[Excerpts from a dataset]
········
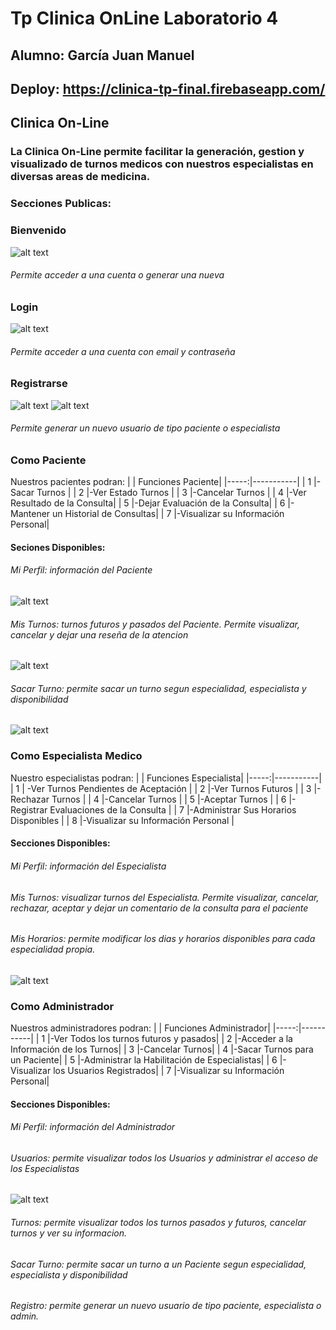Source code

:# Tp Clinica OnLine Laboratorio 4

## Alumno: García Juan Manuel

## Deploy: https://clinica-tp-final.firebaseapp.com/

## Clinica On-Line
### La Clinica On-Line permite facilitar la generación, gestion y visualizado de turnos medicos con nuestros especialistas en diversas areas de medicina.
### Secciones Publicas:


### Bienvenido
![alt text](https://firebasestorage.googleapis.com/v0/b/clinica-tp-final.appspot.com/o/github%2Fhome.png?alt=media&token=00b48def-1413-4e2b-8196-16c378e32f5c)
###### Permite acceder a una cuenta o generar una nueva

### Login
![alt text](https://firebasestorage.googleapis.com/v0/b/clinica-tp-final.appspot.com/o/github%2Flogin.png?alt=media&token=fa488532-449b-4c86-a9f7-6eefb9519ca1)
###### Permite acceder a una cuenta con email y contraseña

### Registrarse
![alt text](https://firebasestorage.googleapis.com/v0/b/clinica-tp-final.appspot.com/o/github%2Fregistro.png?alt=media&token=3d20a100-a8e1-45ee-aeac-544e79636eb4)
![alt text](https://firebasestorage.googleapis.com/v0/b/clinica-tp-final.appspot.com/o/github%2Fregistro-paciente.png?alt=media&token=dd9a1416-bd67-4980-b0f0-8076615c4608)
###### Permite generar un nuevo usuario de tipo paciente o especialista

### Como Paciente
Nuestros pacientes podran: 
|  | Funciones Paciente|
|-----:|-----------|
| 1 |-Sacar Turnos |
| 2 |-Ver Estado Turnos |
| 3 |-Cancelar Turnos |
| 4 |-Ver Resultado de la Consulta|
| 5 |-Dejar Evaluación de la Consulta|
| 6 |-Mantener un Historial de Consultas|
| 7 |-Visualizar su Información Personal|

#### Seciones Disponibles:
###### Mi Perfil: información del Paciente
![alt text](https://firebasestorage.googleapis.com/v0/b/clinica-tp-final.appspot.com/o/github%2Fperfil.png?alt=media&token=3bea05a1-9195-4f03-a807-0d2028adb827)
###### Mis Turnos: turnos futuros y pasados del Paciente. Permite visualizar, cancelar y dejar una reseña de la atencion
![alt text](https://firebasestorage.googleapis.com/v0/b/clinica-tp-final.appspot.com/o/github%2Fturnos.png?alt=media&token=50760d1b-51e0-4c40-bb75-4245786a213c)
###### Sacar Turno: permite sacar un turno segun especialidad, especialista y disponibilidad
![alt text](https://firebasestorage.googleapis.com/v0/b/clinica-tp-final.appspot.com/o/github%2Fsacar-turno.png?alt=media&token=157fb704-1f82-47cb-b7d8-40263a2dc951)

### Como Especialista Medico
Nuestro especialistas podran:
|  | Funciones Especialista|
|-----:|-----------|
| 1 | -Ver Turnos Pendientes de Aceptación |
| 2 |-Ver Turnos Futuros |
| 3 |-Rechazar Turnos |
| 4 |-Cancelar Turnos |
| 5 |-Aceptar Turnos |
| 6 |-Registrar Evaluaciones de la Consulta |
| 7 |-Administrar Sus Horarios Disponibles |
| 8 |-Visualizar su Información Personal |

#### Secciones Disponibles:
###### Mi Perfil: información del Especialista
###### Mis Turnos: visualizar turnos del Especialista. Permite visualizar, cancelar, rechazar, aceptar y dejar un comentario de la consulta para el paciente
###### Mis Horarios: permite modificar los dias y horarios disponibles para cada especialidad propia.
![alt text](https://firebasestorage.googleapis.com/v0/b/clinica-tp-final.appspot.com/o/github%2Fhorarios.png?alt=media&token=29e53f2f-679f-4c3d-83b5-4786f3cbd82a)

### Como Administrador
Nuestros administradores podran:
|  | Funciones Administrador|
|-----:|-----------|
| 1 |-Ver Todos los turnos futuros y pasados|
| 2 |-Acceder a la Información de los Turnos|
| 3 |-Cancelar Turnos|
| 4 |-Sacar Turnos para un Paciente|
| 5 |-Administrar la Habilitación de Especialistas|
| 6 |-Visualizar los Usuarios Registrados|
| 7 |-Visualizar su Información Personal|

#### Secciones Disponibles:
###### Mi Perfil: información del Administrador
###### Usuarios: permite visualizar todos los Usuarios y administrar el acceso de los Especialistas
![alt text](https://firebasestorage.googleapis.com/v0/b/clinica-tp-final.appspot.com/o/github%2Fusuarios.png?alt=media&token=241253c4-5518-42e3-9806-3cf9f339c874)
###### Turnos: permite visualizar todos los turnos pasados y futuros, cancelar turnos y ver su informacion.
###### Sacar Turno: permite sacar un turno a un Paciente segun especialidad, especialista y disponibilidad
###### Registro: permite generar un nuevo usuario de tipo paciente, especialista o admin.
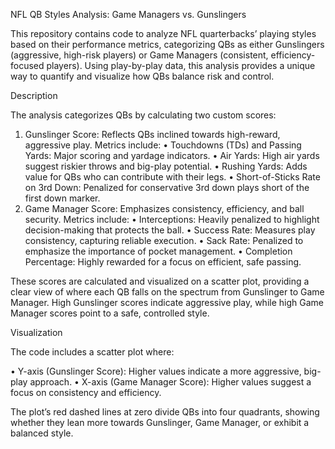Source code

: NFL QB Styles Analysis: Game Managers vs. Gunslingers

This repository contains code to analyze NFL quarterbacks’ playing styles based on their performance metrics, categorizing QBs as either Gunslingers (aggressive, high-risk players) or Game Managers (consistent, efficiency-focused players). Using play-by-play data, this analysis provides a unique way to quantify and visualize how QBs balance risk and control.

Description

The analysis categorizes QBs by calculating two custom scores:

1.	Gunslinger Score: Reflects QBs inclined towards high-reward, aggressive play. Metrics include:
	•	Touchdowns (TDs) and Passing Yards: Major scoring and yardage indicators.
	•	Air Yards: High air yards suggest riskier throws and big-play potential.
	•	Rushing Yards: Adds value for QBs who can contribute with their legs.
	•	Short-of-Sticks Rate on 3rd Down: Penalized for conservative 3rd down plays short of the first down marker.
2.	Game Manager Score: Emphasizes consistency, efficiency, and ball security. Metrics include:
	•	Interceptions: Heavily penalized to highlight decision-making that protects the ball.
	•	Success Rate: Measures play consistency, capturing reliable execution.
	•	Sack Rate: Penalized to emphasize the importance of pocket management.
	•	Completion Percentage: Highly rewarded for a focus on efficient, safe passing.

These scores are calculated and visualized on a scatter plot, providing a clear view of where each QB falls on the spectrum from Gunslinger to Game Manager. High Gunslinger scores indicate aggressive play, while high Game Manager scores point to a safe, controlled style.

Visualization

The code includes a scatter plot where:

•	Y-axis (Gunslinger Score): Higher values indicate a more aggressive, big-play approach.
•	X-axis (Game Manager Score): Higher values suggest a focus on consistency and efficiency.

The plot’s red dashed lines at zero divide QBs into four quadrants, showing whether they lean more towards Gunslinger, Game Manager, or exhibit a balanced style.

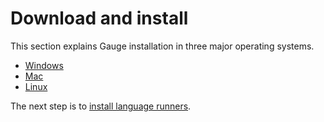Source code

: # Download and install

This section explains Gauge installation in three major operating systems.

* [Windows](install_on_windows.md)
* [Mac](install_on_mac.md)
* [Linux](install_on_linux.md)

The next step is to [install language runners](install_language_runners.md).
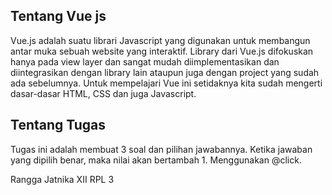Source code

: ## Tentang Vue js

Vue.js adalah suatu librari Javascript yang digunakan untuk membangun antar muka sebuah website yang interaktif. Library dari Vue.js difokuskan hanya pada view layer dan sangat mudah diimplementasikan dan diintegrasikan dengan library lain ataupun juga dengan project yang sudah ada sebelumnya. Untuk mempelajari Vue ini setidaknya kita sudah mengerti dasar-dasar HTML, CSS dan juga Javascript.

## Tentang Tugas

Tugas ini adalah membuat 3 soal dan pilihan jawabannya. Ketika jawaban yang dipilih benar, maka nilai akan bertambah 1. Menggunakan @click.

Rangga Jatnika
XII RPL 3
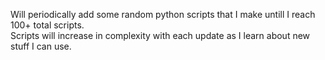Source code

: Will periodically add some random python scripts that I make untill I reach 100+ total scripts.  
Scripts will increase in complexity with each update as I learn about new stuff I can use.
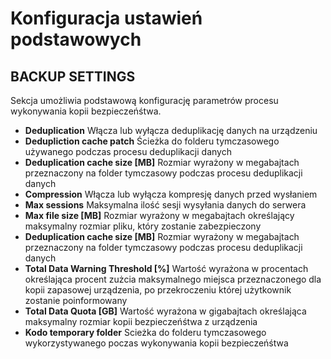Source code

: # Konfiguracja ustawień podstawowych

## **BACKUP SETTINGS**

Sekcja umożliwia podstawową konfigurację parametrów procesu wykonywania kopii bezpieczeńśtwa.

* **Deduplication** Włącza lub wyłącza deduplikację danych na urządzeniu
* **Dedupliction cache patch** Ścieżka do folderu tymczasowego używanego podczas procesu deduplikacji danych
* **Deduplication cache size \[MB\]** Rozmiar wyrażony w megabajtach przeznaczony na folder tymczasowy podczas procesu deduplikacji danych
* **Compression** Włącza lub wyłącza kompresję danych przed wysłaniem
* **Max sessions** Maksymalna ilość sesji wysyłania danych do serwera
* **Max file size \[MB\]** Rozmiar wyrażony w megabajtach określający maksymalny rozmiar pliku, który zostanie zabezpieczony
* **Deduplication cache size \[MB\]** Rozmiar wyrażony w megabajtach przeznaczony na folder tymczasowy podczas procesu deduplikacji danych
* **Total Data Warning Threshold \[%\]** Wartość wyrażona w procentach określająca procent zużcia maksymalnego miejsca przeznaczonego dla kopii zapasowej urządzenia, po przekroczeniu której użytkownik zostanie poinformowany
* **Total Data Quota \[GB\]** Wartość wyrażona w gigabajtach określająca maksymalny rozmiar kopii bezpieczeńśtwa z urządzenia
* **Kodo temporary folder** Scieżka do folderu tymczasowego wykorzystywanego poczas wykonywania kopii bezpieczeńśtwa

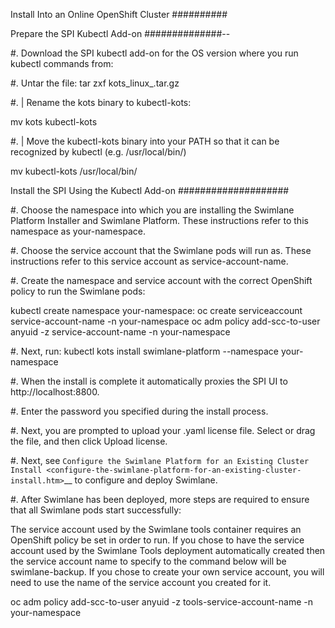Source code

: Install Into an Online OpenShift Cluster
##########

Prepare the SPI Kubectl Add-on
##############--

#. Download the SPI kubectl add-on for the OS version where you run
   kubectl commands from:

#. Untar the file: tar zxf kots_linux\_<OS version>.tar.gz

#. | Rename the kots binary to kubectl-kots:

   mv kots kubectl-kots

#. | Move the kubectl-kots binary into your PATH so that it can be
     recognized by kubectl (e.g. /usr/local/bin/)

   mv kubectl-kots /usr/local/bin/

Install the SPI Using the Kubectl Add-on
####################

#. Choose the namespace into which you are installing the Swimlane
   Platform Installer and Swimlane Platform. These instructions refer to
   this namespace as your-namespace.

#. Choose the service account that the Swimlane pods will run as. These
   instructions refer to this service account as service-account-name.

#. Create the namespace and service account with the correct OpenShift
   policy to run the Swimlane pods:

   kubectl create namespace your-namespace: oc create serviceaccount
   service-account-name -n your-namespace oc adm policy add-scc-to-user
   anyuid -z service-account-name -n your-namespace

#. Next, run:
   kubectl kots install swimlane-platform --namespace your-namespace

#. When the install is complete it automatically proxies the SPI UI to
   http://localhost:8800.

#. Enter the password you specified during the install process.

#. Next, you are prompted to upload your .yaml license file. Select or
   drag the file, and then click Upload license.

#. Next, see `Configure the Swimlane Platform for an Existing Cluster
   Install <configure-the-swimlane-platform-for-an-existing-cluster-install.htm>`__
   to configure and deploy Swimlane.

#. After Swimlane has been deployed, more steps are required to ensure
   that all Swimlane pods start successfully:

   The service account used by the Swimlane tools container requires an
   OpenShift policy be set in order to run. If you chose to have the
   service account used by the Swimlane Tools deployment automatically
   created then the service account name to specify to the command below
   will be swimlane-backup. If you chose to create your own service
   account, you will need to use the name of the service account you
   created for it.

   oc adm policy add-scc-to-user anyuid -z tools-service-account-name -n
   your-namespace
········
TASK DIRECTIONS:
Copy every line of the data above in which the string "version" appears.

REPLY TO THE EXERCISE:
#. Download the SPI kubectl add-on for the OS version where you run
#. Untar the file: tar zxf kots_linux\_<OS version>.tar.gz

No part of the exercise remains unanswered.